=== TASK OBJECTIVE ===
Of all the lines in these entries, count those that contain "achieves" and give only the total.

=== RECORDS SUPPLIED ===
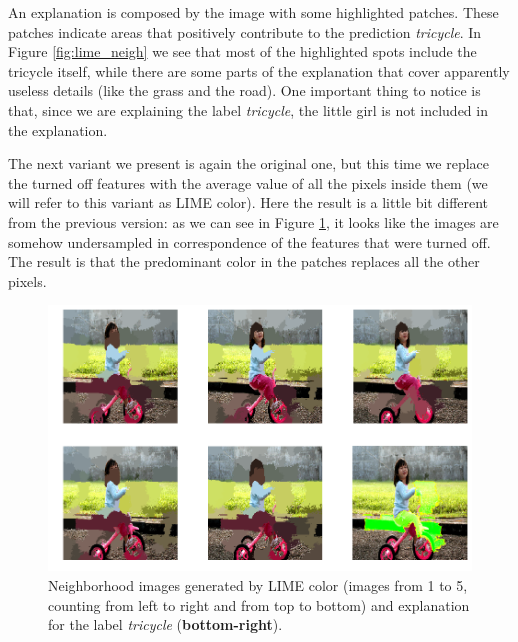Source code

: \documentclass[12pt, twoside, a4paper]{report}
\begin{document}
An explanation is composed by the image with some highlighted patches. These patches indicate areas that positively contribute to the prediction \emph{tricycle}. In Figure \ref{fig:lime_neigh} we see that most of the highlighted spots include the tricycle itself, while there are some parts of the explanation that cover apparently useless details (like the grass and the road). 
One important thing to notice is that, since we are explaining the label \emph{tricycle}, the little girl is not included in the explanation.


\bigskip

The next variant we present is again the original one, but this time we replace the turned off features with the average value of all the pixels inside them (we will refer to this variant as LIME color). Here the result is a little bit different from the previous version: as we can see in Figure \ref{fig:limecolor_neigh}, it looks like the images are somehow undersampled in correspondence of the features that were turned off. The result is that the predominant color in the patches replaces all the other pixels.

\begin{figure}
\begin{center}
\includegraphics[width = .85\textwidth]{images/limecolor_neighborhood.png} 
\caption{Neighborhood images generated by LIME color (images from 1 to 5, counting from left to right and from top to bottom) and explanation for the label \textit{tricycle} (\textbf{bottom-right}).}
\label{fig:limecolor_neigh}
\end{center}
\end{figure}
\end{document}
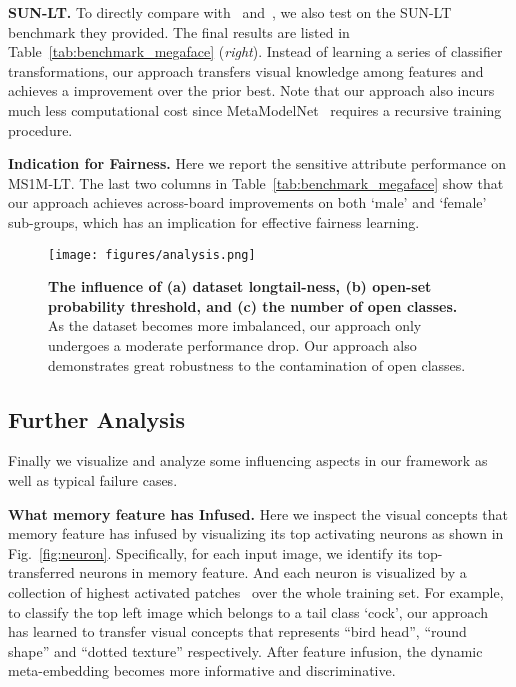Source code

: \documentclass[10pt,twocolumn,letterpaper]{article}
\begin{document}
\vspace{2pt}
\noindent
\textbf{SUN-LT.}
To directly compare with~\cite{wang2016learning} and~\cite{wang2017learning}, we also test on the SUN-LT benchmark they provided.
The final results are listed in Table~\ref{tab:benchmark_megaface} (\emph{right}).
Instead of learning a series of classifier transformations, our approach transfers visual knowledge among features and achieves a  improvement over the prior best.
Note that our approach also incurs much less computational cost since MetaModelNet~\cite{wang2017learning} requires a recursive training procedure.


\vspace{2pt}
\noindent
\textbf{Indication for Fairness.}
Here we report the sensitive attribute performance on MS1M-LT.
The last two columns in Table~\ref{tab:benchmark_megaface} show that our approach achieves across-board improvements on both `male' and `female' sub-groups, which has an implication for effective fairness learning.



\begin{figure}
  \centering
  \texttt{[image: figures/analysis.png]}
  \caption{\textbf{The influence of (a) dataset longtail-ness, (b) open-set probability threshold, and (c) the number of open classes.} As the dataset becomes more imbalanced, our approach only undergoes a moderate performance drop. Our approach also demonstrates great robustness to the contamination of open classes.}
  \label{fig:analysis}
\end{figure}



\subsection{Further Analysis}
\label{sec:analysis}

Finally we visualize and analyze some influencing aspects in our framework as well as typical failure cases.

\vspace{2pt}
\noindent
\textbf{What memory feature has Infused.}
Here we inspect the visual concepts that memory feature has infused by visualizing its top activating neurons as shown in Fig.~\ref{fig:neuron}.
Specifically, for each input image, we identify its top- transferred neurons in memory feature.
And each neuron is visualized by a collection of highest activated patches~\cite{zeiler2014visualizing} over the whole training set. 
For example, to classify the top left image which belongs to a tail class `cock', our approach has learned to transfer visual concepts that represents ``bird head'', ``round shape'' and ``dotted texture'' respectively. 
After feature infusion, the dynamic meta-embedding becomes more informative and discriminative.
\end{document}
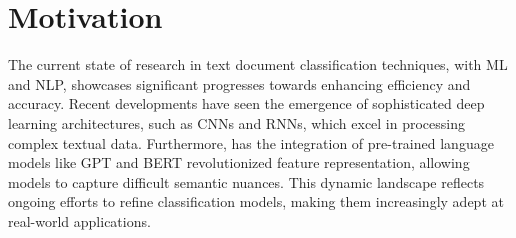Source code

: \section{Motivation}

The current state of research in text document classification techniques, with ML and NLP, showcases significant progresses towards enhancing efficiency and accuracy. Recent developments have seen the emergence of sophisticated deep learning architectures, such as CNNs and RNNs, which excel in processing complex textual data. Furthermore, has the integration of pre-trained language models like GPT and BERT revolutionized feature representation, allowing models to capture difficult semantic nuances. This dynamic landscape reflects ongoing efforts to refine classification models, making them increasingly adept at real-world applications.












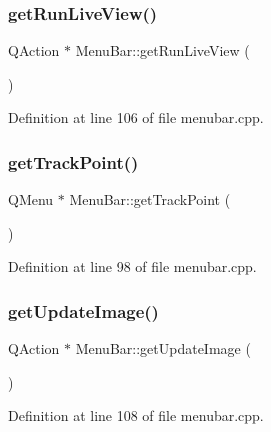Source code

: \mbox{\label{class_menu_bar_a35380bc71e90a3e8388443b78237841d}} 
\subsubsection{\texorpdfstring{getRunLiveView()}{getRunLiveView()}}
{\footnotesize\ttfamily Q\+Action $\ast$ Menu\+Bar\+::get\+Run\+Live\+View (\begin{DoxyParamCaption}{ }\end{DoxyParamCaption})}



Definition at line 106 of file menubar.\+cpp.

\mbox{\label{class_menu_bar_a85c0c7e40d4caed15743334cb140504f}} 
\subsubsection{\texorpdfstring{getTrackPoint()}{getTrackPoint()}}
{\footnotesize\ttfamily Q\+Menu $\ast$ Menu\+Bar\+::get\+Track\+Point (\begin{DoxyParamCaption}{ }\end{DoxyParamCaption})}



Definition at line 98 of file menubar.\+cpp.

\mbox{\label{class_menu_bar_a6142d743b852d8adde210069dffad316}} 
\subsubsection{\texorpdfstring{getUpdateImage()}{getUpdateImage()}}
{\footnotesize\ttfamily Q\+Action $\ast$ Menu\+Bar\+::get\+Update\+Image (\begin{DoxyParamCaption}{ }\end{DoxyParamCaption})}



Definition at line 108 of file menubar.\+cpp.

\mbox{\label{class_menu_bar_a3054783db94c3d09f6fad6c0305a995b}} 
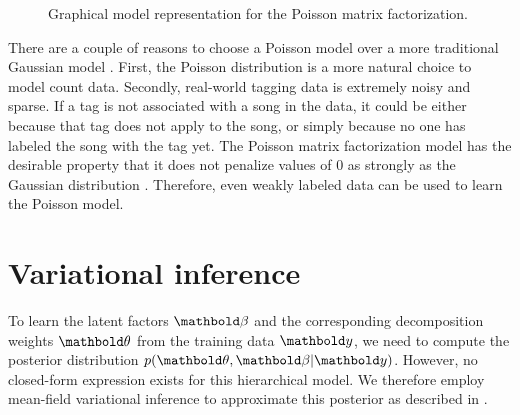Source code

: \begin{figure}[ht]
  \centering
     
  \caption{Graphical model representation for the Poisson matrix factorization.}
\label{chpt:background:fig:pmf}
\end{figure}

There are a couple of reasons to choose a Poisson model over a more traditional Gaussian model \citep{salakhutdinov2007probabilistic}. First, the Poisson distribution is a more natural choice to model count data. Secondly, real-world tagging data is extremely noisy and sparse. If a tag is not associated with a song in the data, it could be either because that tag does not apply to the song, or simply because no one has labeled the song with the tag yet. The Poisson matrix factorization model has the desirable property that it does not penalize values of $0$ as strongly as the Gaussian distribution \citep{paisley2015handbook,Gopalan:2015}. Therefore, even weakly labeled data can be used to learn the Poisson model.  

\section{Variational inference}

To learn the latent factors $\mb{\beta}$ and the corresponding decomposition weights $\mb{\theta}$ from the training data $\mb{y}$, we need to compute the posterior distribution $p(\mb{\theta}, \mb{\beta} | \mb{y})$. However, no closed-form expression exists for this hierarchical model. We therefore employ mean-field variational inference to approximate this posterior as described in .

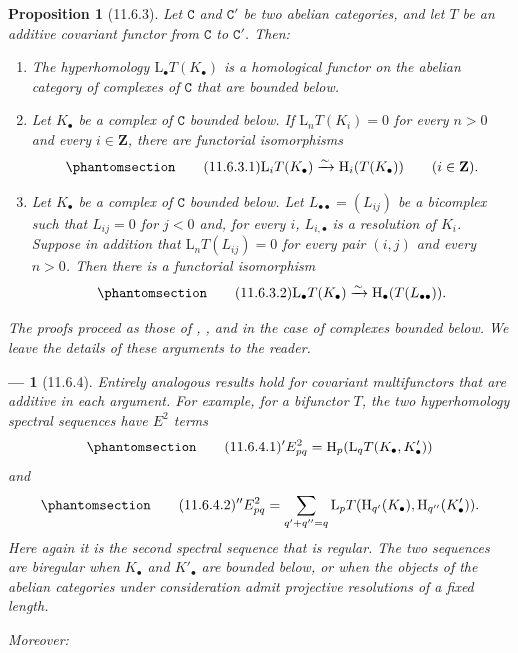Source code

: \documentclass[oneside]{amsart}
\theoremstyle{ega-env-style}
\newtheorem*{env}{---}
\theoremstyle{ega-thm-env-style}
\newtheorem*{proposition}{Proposition}
\theoremstyle{ega-defn-env-style}
\def\bb{\mathbf}                    %
\def\cat{\mathtt}                   %
\def\HH{\mathrm{H}}                 %
\def\LL{\mathrm{L}}                 %
\def\simto{\xrightarrow{\sim}}
\newcommand{\oldpage}[2][]{{\marginnote{\normalfont{\textbf{#1}~|~#2}}}\ignorespaces}
\let\EGAOriginalLabel\label
\renewcommand{\label}[1]{\phantomsection\EGAOriginalLabel{#1}}
\begin{document}
\begin{proposition}[11.6.3]
\label{0.11.6.3}
Let $\cat{C}$ and $\cat{C}'$ be two abelian categories, and let $T$ be an additive covariant functor from $\cat{C}$ to $\cat{C}'$.
Then:
\begin{enumerate}
  \item[{\rm(i)}] \emph{The hyperhomology $\LL_\bullet T(K_\bullet)$ is a homological functor on the abelian category of complexes of $\cat{C}$ that are bounded below.}

  \item[{\rm(ii)}] \emph{Let $K_\bullet$ be a complex of $\cat{C}$ bounded below.
  If $\LL_nT(K_i)=0$ for every $n>0$ and every $i\in\bb{Z}$, there are functorial isomorphisms}
  \[
  \label{0.11.6.3.1}
  \tag{11.6.3.1}
    \LL_iT(K_\bullet)
    \simto
    \HH_i(T(K_\bullet))
    \qquad(i\in\bb{Z}).
  \]

  \item[{\rm(iii)}] \emph{Let $K_\bullet$ be a complex of $\cat{C}$ bounded below.
  Let $L_{\bullet\bullet}=(L_{ij})$ be a bicomplex such that $L_{ij}=0$ for $j<0$ and, for every $i$, $L_{i,\bullet}$ is a resolution of $K_i$.
  Suppose in addition that $\LL_nT(L_{ij})=0$ for every pair $(i,j)$ and every $n>0$.
  Then there is a functorial isomorphism}
  \[
  \label{0.11.6.3.2}
  \tag{11.6.3.2}
    \LL_\bullet T(K_\bullet)
    \simto
    \HH_\bullet(T(L_{\bullet\bullet})).
  \]
\end{enumerate}

The proofs proceed as those of , , and  in the case of complexes bounded below.
We leave the details of these arguments to the reader.
\end{proposition}

\begin{env}[11.6.4]
\label{0.11.6.4}
Entirely analogous results hold for covariant multifunctors that are additive in each argument.
For example, for a bifunctor $T$, the two hyperhomology spectral sequences have $E^2$ terms
\oldpage[0\textsubscript{III}]{41}
\[
\label{0.11.6.4.1}
\tag{11.6.4.1}
  {}'E^2_{pq}
  =\HH_p(\LL_qT(K_\bullet,K'_\bullet))
\]
and
\[
\label{0.11.6.4.2}
\tag{11.6.4.2}
  {}''E^2_{pq}
  =
  \sum_{q'+q''=q}
  \LL_pT(\HH_{q'}(K_\bullet),\HH_{q''}(K'_\bullet)).
\]
Here again it is the \emph{second} spectral sequence that is regular.
The two sequences are biregular when $K_\bullet$ and $K'_\bullet$ are bounded below, or when the objects of the abelian categories under consideration admit projective resolutions of a fixed length.

Moreover:
\end{env}
\end{document}
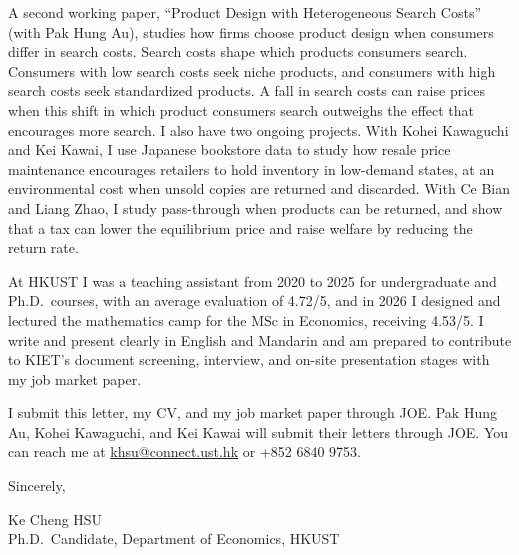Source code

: \documentclass[11pt]{article}
\begin{document}
A second working paper, ``Product Design with Heterogeneous Search Costs'' (with Pak Hung Au), studies how firms choose product design when consumers differ in search costs. Search costs shape which products consumers search. Consumers with low search costs seek niche products, and consumers with high search costs seek standardized products. A fall in search costs can raise prices when this shift in which product consumers search outweighs the effect that encourages more search. I also have two ongoing projects. With Kohei Kawaguchi and Kei Kawai, I use Japanese bookstore data to study how resale price maintenance encourages retailers to hold inventory in low-demand states, at an environmental cost when unsold copies are returned and discarded. With Ce Bian and Liang Zhao, I study pass-through when products can be returned, and show that a tax can lower the equilibrium price and raise welfare by reducing the return rate.

At HKUST I was a teaching assistant from 2020 to 2025 for undergraduate and Ph.D.\ courses, with an average evaluation of 4.72/5, and in 2026 I designed and lectured the mathematics camp for the MSc in Economics, receiving 4.53/5. I write and present clearly in English and Mandarin and am prepared to contribute to KIET's document screening, interview, and on-site presentation stages with my job market paper.

I submit this letter, my CV, and my job market paper through JOE. Pak Hung Au, Kohei Kawaguchi, and Kei Kawai will submit their letters through JOE. You can reach me at \href{mailto:khsu@connect.ust.hk}{khsu@connect.ust.hk} or +852 6840 9753.

\vspace{0.25em}
Sincerely,

\vspace{0.25em}
Ke Cheng HSU \\
Ph.D.\ Candidate, Department of Economics, HKUST
\end{document}

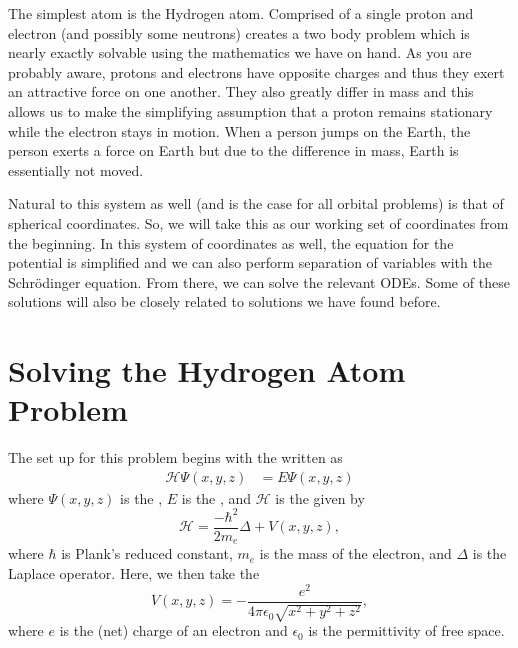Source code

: \documentclass{article}
\newcommand{\hamiltonian}{\mathcal{H}}
\begin{document}
The simplest atom is the Hydrogen atom.  Comprised of a single proton and electron (and possibly some neutrons) creates a two body problem which is nearly exactly solvable using the mathematics we have on hand.  As you are probably aware, protons and electrons have opposite charges and thus they exert an attractive force on one another.  They also greatly differ in mass and this allows us to make the simplifying assumption that a proton remains stationary while the electron stays in motion.  When a person jumps on the Earth, the person exerts a force on Earth but due to the difference in mass, Earth is essentially not moved.

Natural to this system as well (and is the case for all orbital problems) is that of spherical coordinates.  So, we will take this as our working set of coordinates from the beginning.  In this system of coordinates as well, the equation for the potential is simplified and we can also perform separation of variables with the Schr\"odinger equation.  From there, we can solve the relevant ODEs.  Some of these solutions will also be closely related to solutions we have found before. 

\section{Solving the Hydrogen Atom Problem}
The set up for this problem begins with the  written as
\begin{align*}
    \hamiltonian\Psi(x,y,z) &= E \Psi(x,y,z)
\end{align*}
where $\Psi(x,y,z)$ is the , $E$ is the , and $\hamiltonian$ is the  given by
\[
\hamiltonian= \frac{-\hbar^2}{2m_e}\Delta + V(x,y,z),
\]
where $\hbar$ is Plank's reduced constant, $m_e$ is the mass of the electron, and $\Delta$ is the Laplace operator. Here, we then take the  
\[
V(x,y,z) = -\frac{e^2}{4\pi \epsilon_0 \sqrt{x^2+y^2 + z^2} },
\]
where $e$ is the (net) charge of an electron and $\epsilon_0$ is the permittivity of free space. 
\end{document}

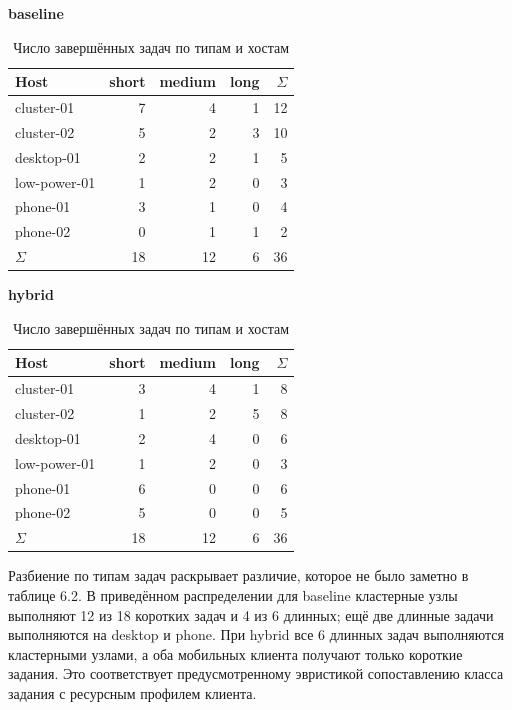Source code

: \documentclass[a4paper,12pt]{extarticle}
\begin{document}
\begin{table}[H]
\centering
    \caption{Число завершённых задач по типам и хостам}
    \scriptsize
    \begin{minipage}{0.48\textwidth}
        \centering
        \textbf{baseline}
        \vspace{0.3em}
        \begin{tabular}{lrrrr}
            \toprule
            Host & short & medium & long & $\Sigma$ \\
            \midrule
            cluster-01 & 7 & 4 & 1 & 12 \\
            cluster-02 & 5 & 2 & 3 & 10 \\
            desktop-01 & 2 & 2 & 1 & 5 \\
            low-power-01 & 1 & 2 & 0 & 3 \\
            phone-01 & 3 & 1 & 0 & 4 \\
            phone-02 & 0 & 1 & 1 & 2 \\
            \midrule
            $\Sigma$ & 18 & 12 & 6 & 36 \\
            \bottomrule
        \end{tabular}
    \end{minipage}
    \hfill
    \begin{minipage}{0.48\textwidth}
        \centering
        \textbf{hybrid}
        \vspace{0.3em}
        \begin{tabular}{lrrrr}
            \toprule
            Host & short & medium & long & $\Sigma$ \\
            \midrule
            cluster-01 & 3 & 4 & 1 & 8 \\
            cluster-02 & 1 & 2 & 5 & 8 \\
            desktop-01 & 2 & 4 & 0 & 6 \\
            low-power-01 & 1 & 2 & 0 & 3 \\
            phone-01 & 6 & 0 & 0 & 6 \\
            phone-02 & 5 & 0 & 0 & 5 \\
            \midrule
            $\Sigma$ & 18 & 12 & 6 & 36 \\
            \bottomrule
        \end{tabular}
    \end{minipage}
\end{table}

Разбиение по типам задач раскрывает различие, которое не было заметно в таблице 6.2. В приведённом распределении для baseline кластерные узлы выполняют 12 из 18 коротких задач и 4 из 6 длинных; ещё две длинные задачи выполняются на desktop и phone. При hybrid все 6 длинных задач выполняются кластерными узлами, а оба мобильных клиента получают только короткие задания. Это соответствует предусмотренному эвристикой сопоставлению класса задания с ресурсным профилем клиента.
\end{document}
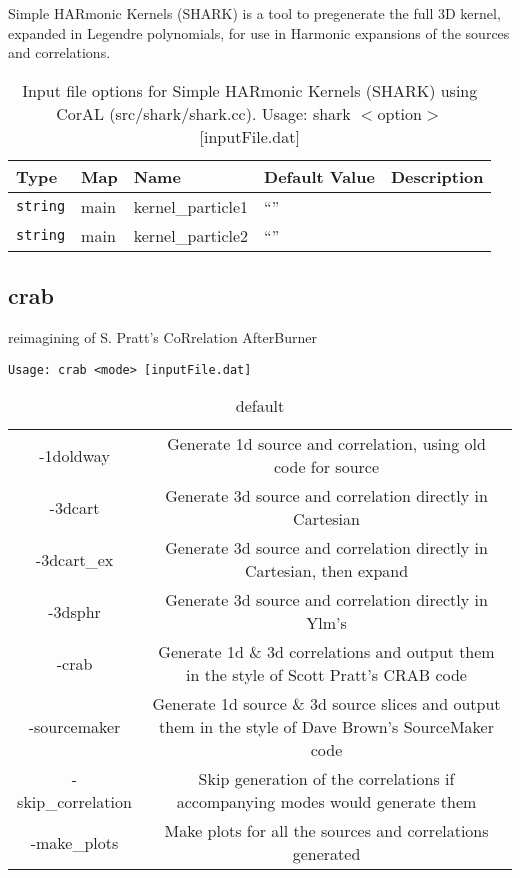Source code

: \documentclass[10pt]{article}
\begin{document}
{Simple HARmonic Kernels (SHARK)  is a tool to pregenerate the full 3D kernel, expanded in Legendre polynomials, 
for use in Harmonic expansions of the sources and correlations.
        \begin{table}
            \begin{tabular}{lllll}
                \hline\hline
                Type & Map & Name & Default Value & Description \\
                \hline\hline 
                {\tt string} & main & kernel\_particle1 & ``'' & \\\hline
                {\tt string} & main & kernel\_particle2 & ``'' & \\\hline
            \end{tabular}
            \caption{Input file options for Simple HARmonic Kernels (SHARK) using CorAL (src/shark/shark.cc). Usage: shark $<$option$>$ [inputFile.dat]}
            \label{sharkCLOptions}
        \end{table}


\subsection{crab}
reimagining of S. Pratt's CoRrelation AfterBurner

{\tt Usage: crab <mode> [inputFile.dat]}
\begin{table}[htdp]
\caption{default}
\begin{center}
\begin{tabular}{|c|c|}
	-1doldway		& Generate 1d source and correlation, using old code for source\\
	-3dcart       	& Generate 3d source and correlation directly in Cartesian\\
	-3dcart\_ex    	& Generate 3d source and correlation directly in Cartesian, then expand\\
	-3dsphr       	& Generate 3d source and correlation directly in Ylm's\\
	-crab        	 	&  Generate 1d \& 3d correlations and output them in the style of Scott Pratt's CRAB code\\
	-sourcemaker  	& Generate 1d source \& 3d source slices and output them in the style of Dave Brown's SourceMaker code\\
	-skip\_correlation  & Skip generation of the correlations if accompanying modes would generate them\\
	-make\_plots   & Make plots for all the sources and correlations generated\\
\end{tabular}
\end{center}
\label{crabCLOptions}
\end{table}

}
\end{document}
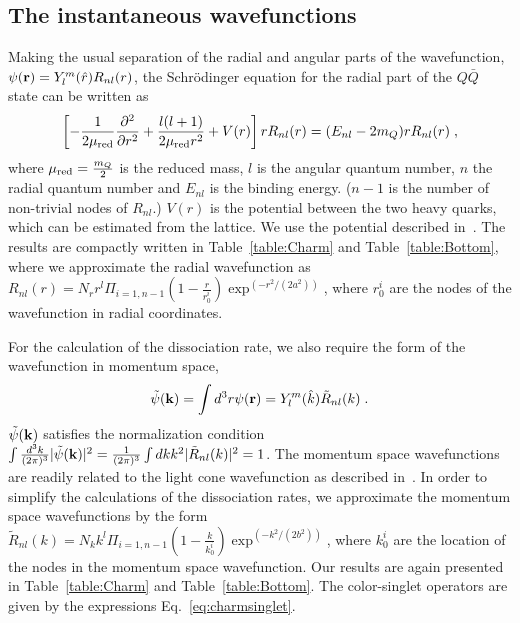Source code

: \documentclass[article,showpacs,preprintnumbers,amsmath,amssymb]{revtex4}
\newcommand{\barQ}{{\bar{Q}}}
\newcommand{\bfk}{{\bf{k}}}
\newcommand{\bfr}{{\bf{r}}}
\newcommand{\hatr}{{\hat{r}}}
\newcommand{\hatk}{{\hat{k}}}
\newcommand{\tilR}{{\tilde{R}}}
\newcommand{\tilpsi}{{\tilde{\psi}}}
\begin{document}
\subsection{The instantaneous wavefunctions~\label{section:Potential}}
Making the usual separation of the radial and angular parts of the
wavefunction, $\psi(\bfr)=Y_l^m(\hatr)  R_{nl}(r)$, the Schr\"{o}dinger
equation for the radial part of the $Q\barQ$ state can be written as
\begin{equation}
\left[-\frac{1}{2\mu_{\rm{red}}}\frac{\partial^2}{\partial r^2}
 +\frac{l(l+1)}{2\mu_{\rm{red}} r^2}
 +V(r)\right]rR_{nl}(r) = (E_{nl}-2m_Q) rR_{nl}(r)  \; , 
\end{equation}
where $\mu_{\rm{red}}=\frac{m_Q}{2}$ is the reduced mass, $l$ is the angular
quantum number, $n$ the radial quantum number and $E_{nl}$ is the binding
energy. ($n-1$ is the number of non-trivial nodes of $R_{nl}$.)
$V(r)$ is the potential between the two heavy quarks, which can be estimated
from the lattice. We use the potential described in~\cite{Mocsy:2007jz}. The
results are compactly written in Table~\ref{table:Charm} and
Table~\ref{table:Bottom}, where we approximate the radial wavefunction as
$R_{nl}(r)=N_r r^l \Pi_{i=1, n-1}(1-\frac{r}{r_0^i}) \exp^{(-r^2/(2a^2))}$,
where ${r_0^i}$ are the nodes of the wavefunction in radial coordinates.

For the calculation of the dissociation rate, we also require the form of the
wavefunction in momentum space,
\begin{equation}
\tilpsi(\bfk) = \int d^3 r \psi(\bfr) = Y_l^m(\hatk) \tilR_{nl}(k)\;.
\end{equation}
$\tilpsi(\bfk)$ satisfies the normalization condition 
$\int \frac{d^3 k}{(2\pi)^3}|\tilpsi(\bfk)|^2
=\frac{1}{(2\pi)^3}\int dk k^2 |\tilR_{nl}(k)|^2=1$.  The momentum space
wavefunctions are readily related to the light cone wavefunction as described
in~\cite{Sharma:2009hn}. In order to simplify the calculations of the dissociation rates, we approximate
the momentum space wavefunctions by the form $\tilR_{nl}(k)=N_kk^l\Pi_{i=1,
n-1}(1-\frac{k}{k_0^i}) \exp^{(-k^2/(2b^2))}$, where ${k_0^i}$
are the location of the nodes in the momentum space wavefunction. Our results are again presented  in 
Table~\ref{table:Charm} and Table~\ref{table:Bottom}.
The color-singlet operators are given by the expressions Eq.~\ref{eq:charmsinglet}.
\end{document}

=== RESULT ===
2